Even in rehab, where Ms. Versace went in 2004 to deal with a cocaine problem, her biggest complaint was about wardrobe. “I said, ‘The only thing I miss are my high heels,’” said Ms. Versace, sober ever since.
She didn’t love that Ryan Murphy chose last year to revisit the past in “The Assassination of Gianni Versace: American Crime Story.” So she hasn’t seen Penélope Cruz play her. Ms. Versace said there are some “errors” in the show but offered no specifics as to what they were.

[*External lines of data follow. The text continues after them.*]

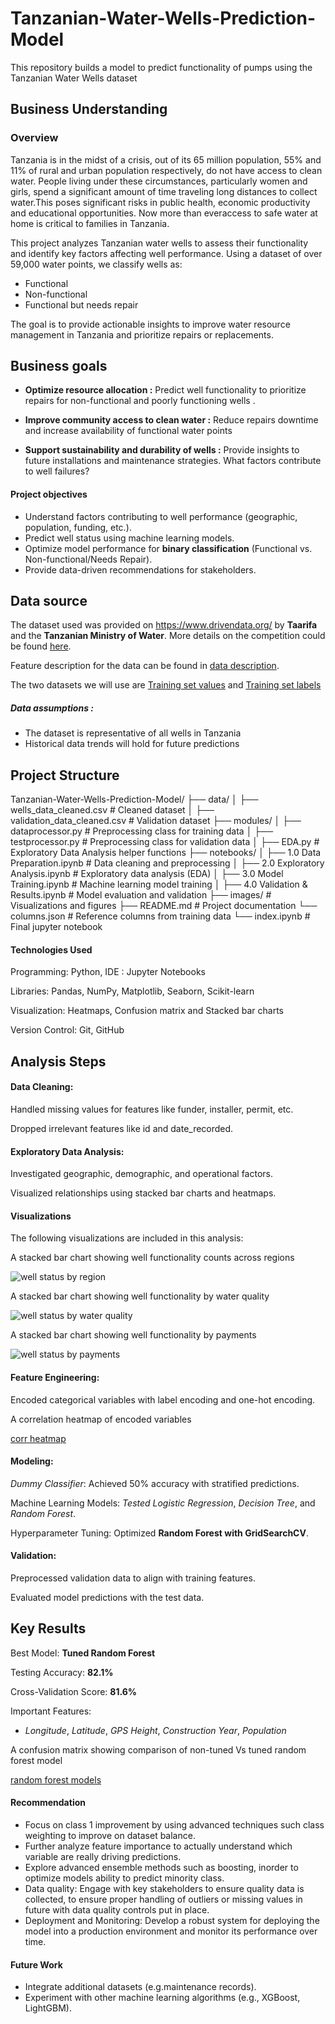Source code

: # Tanzanian-Water-Wells-Prediction-Model
This repository builds a model to predict functionality of pumps using the Tanzanian Water Wells dataset

## Business Understanding
### Overview

Tanzania is in the midst of a crisis, out of its 65 million population, 55%  and 11% of rural and urban population respectively, do not have access to clean water. People living under these circumstances, particularly women and girls, spend a significant amount of time traveling long distances to collect water.This poses significant risks in public health, economic productivity and educational opportunities. Now more than everaccess to safe water at home is critical to families in Tanzania.

This project analyzes Tanzanian water wells to assess their functionality and identify key factors affecting well performance. Using a dataset of over 59,000 water points, we classify wells as:

- Functional
- Non-functional
- Functional but needs repair

The goal is to provide actionable insights to improve water resource management in Tanzania and prioritize repairs or replacements.

## Business goals
- **Optimize resource allocation :** Predict well functionality to prioritize repairs for non-functional and poorly functioning wells . 

- **Improve community access to clean water :** Reduce repairs downtime and increase availability of functional water points

- **Support sustainability and durability of wells :** Provide insights to future installations and maintenance strategies. What factors contribute to well failures?

#### Project objectives
- Understand factors contributing to well performance (geographic, population, funding, etc.).
- Predict well status using machine learning models.
- Optimize model performance for **binary classification** (Functional vs. Non-functional/Needs Repair).
- Provide data-driven recommendations for stakeholders.

## Data source
The dataset used was provided on https://www.drivendata.org/ by **Taarifa** and the **Tanzanian Ministry of Water**. More details on the competition could be found [here](https://www.drivendata.org/competitions/7/pump-it-up-data-mining-the-water-table/page/23/).

Feature description for the data can be found in [data description](data_description.txt).

The two datasets we will use are [Training set values](https://www.drivendata.org/competitions/7/pump-it-up-data-mining-the-water-table/data/) and [Training set labels](https://www.drivendata.org/competitions/7/pump-it-up-data-mining-the-water-table/data/)

##### **Data assumptions :**
- The dataset is representative of all wells in Tanzania
- Historical data trends will hold for future predictions

## Project Structure
Tanzanian-Water-Wells-Prediction-Model/
├── data/
│   ├── wells_data_cleaned.csv        # Cleaned dataset
│   ├── validation_data_cleaned.csv   # Validation dataset
├── modules/
│   ├── dataprocessor.py              # Preprocessing class for training data
│   ├── testprocessor.py              # Preprocessing class for validation data
│   ├── EDA.py                        # Exploratory Data Analysis helper functions
├── notebooks/
│   ├── 1.0 Data Preparation.ipynb    # Data cleaning and preprocessing
│   ├── 2.0 Exploratory Analysis.ipynb # Exploratory data analysis (EDA)
│   ├── 3.0 Model Training.ipynb      # Machine learning model training
│   ├── 4.0 Validation & Results.ipynb # Model evaluation and validation
├── images/                           # Visualizations and figures
├── README.md                         # Project documentation
└── columns.json                      # Reference columns from training data
└── index.ipynb                       # Final jupyter notebook

#### Technologies Used
Programming: Python, IDE : Jupyter Notebooks

Libraries: Pandas, NumPy, Matplotlib, Seaborn, Scikit-learn

Visualization: Heatmaps, Confusion matrix and Stacked bar charts

Version Control: Git, GitHub

## Analysis Steps
####  Data Cleaning:

Handled missing values for features like funder, installer, permit, etc.

Dropped irrelevant features like id and date_recorded.

#### Exploratory Data Analysis:

Investigated geographic, demographic, and operational factors.

Visualized relationships using stacked bar charts and heatmaps.

#### Visualizations
The following visualizations are included in this analysis:

A stacked bar chart showing well functionality counts across regions

![well status by region](./images/well_status_region.png)

A stacked bar chart showing well functionality by water quality

![well status by water quality](./images/well_status_water_quality.png)

A stacked bar chart showing well functionality by payments

![well status by payments](./images\well_status_payments.png)

#### Feature Engineering:

Encoded categorical variables with label encoding and one-hot encoding.

A correlation heatmap of encoded variables

[corr heatmap](./images/corr_matrix.png)

#### Modeling:

*Dummy Classifier*: Achieved 50% accuracy with stratified predictions.

Machine Learning Models: *Tested Logistic Regression*, *Decision Tree*, and *Random Forest*.

Hyperparameter Tuning: Optimized **Random Forest with GridSearchCV**.

#### Validation:
Preprocessed validation data to align with training features.

Evaluated model predictions with the test data.

## Key Results
Best Model: **Tuned Random Forest**

Testing Accuracy: **82.1%**

Cross-Validation Score: **81.6%**

Important Features:
- *Longitude*, *Latitude*, *GPS Height*, *Construction Year*, *Population*

A confusion matrix showing comparison of non-tuned Vs tuned random forest model

[random forest models](./images/origin%20Vs%20tuned.png)

#### **Recommendation**
- Focus on class 1 improvement by using advanced techniques such class weighting to improve on dataset balance.
- Further analyze feature importance to actually understand which variable are really driving predictions.
- Explore advanced ensemble methods such as boosting, inorder to optimize models ability to predict minority class.
- Data quality: Engage with key stakeholders to ensure quality data is collected, to ensure proper handling of outliers or missing values in future with data quality controls put in place.
- Deployment and Monitoring: Develop a robust system for deploying the model into a production environment and monitor its performance over time.

#### Future Work
- Integrate additional datasets (e.g.maintenance records).
- Experiment with other machine learning algorithms (e.g., XGBoost, LightGBM).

“I know what happened,” she said. (The show, a limited series for FX, won seven Emmys and two Golden Globes.)
In person these days, Ms. Versace’s act is considerably toned down.
The tan has gotten less pronounced, and her famous hair goes just about to her shoulders. Even the cigarettes are gone. “Two packs of Marlboros a day,” she said.
Ms. Versace quit five years ago, after seeing a doctor in New York who told her not only that she was going to die from them, but also that he wasn’t going to see her again for checkups unless she stopped.
Ms. Versace was terrified at the certainty with which he spoke to her.
But there was also something appealing about someone with the nerve to say no to her. “No one else did,” she said.
Ms. Versace still misses the feeling of nicotine hitting her throat. She still thinks cigarettes look great and misses having her trademark Medusa lighter. “I want to go back,” she said, laughing.
But she didn’t seem to mean it. The recent deaths of two close friends who had cancer have made Ms. Versace more contemplative. She is aware that nothing is forever.
The first was Ingrid Sischy, the longtime editor of Interview Magazine, who died in 2015. The second was Franca Sozzani, the editor of Italian Vogue.
They were the ones Ms. Versace called for advice. “Any time I had a problem,” she said.
Ms. Versace, 64, doesn’t know how much longer she’ll run her own company.
In 2015, she starred in an ad campaign for Givenchy, whose designer Riccardo Tisci was an obvious steward to carry the Versace brand into the social media age. After his resignation from Givenchy, Ms. Versace and Mr. Tisci had what many believed was a long negotiation about him taking over her company. It seemed a fait accompli.
What happened?
“Nothing,” Ms. Versace said. “I stayed where I am, and he went somewhere else.” (Mr. Tisci is now the designer of Burberry.)
She doesn’t want to remain in her job for life, as Karl Lagerfeld, who worked all the way to his death this year at the age of 85, did. “At some point, you understand you need help,” she said. “But at the moment, I feel totally full of life.”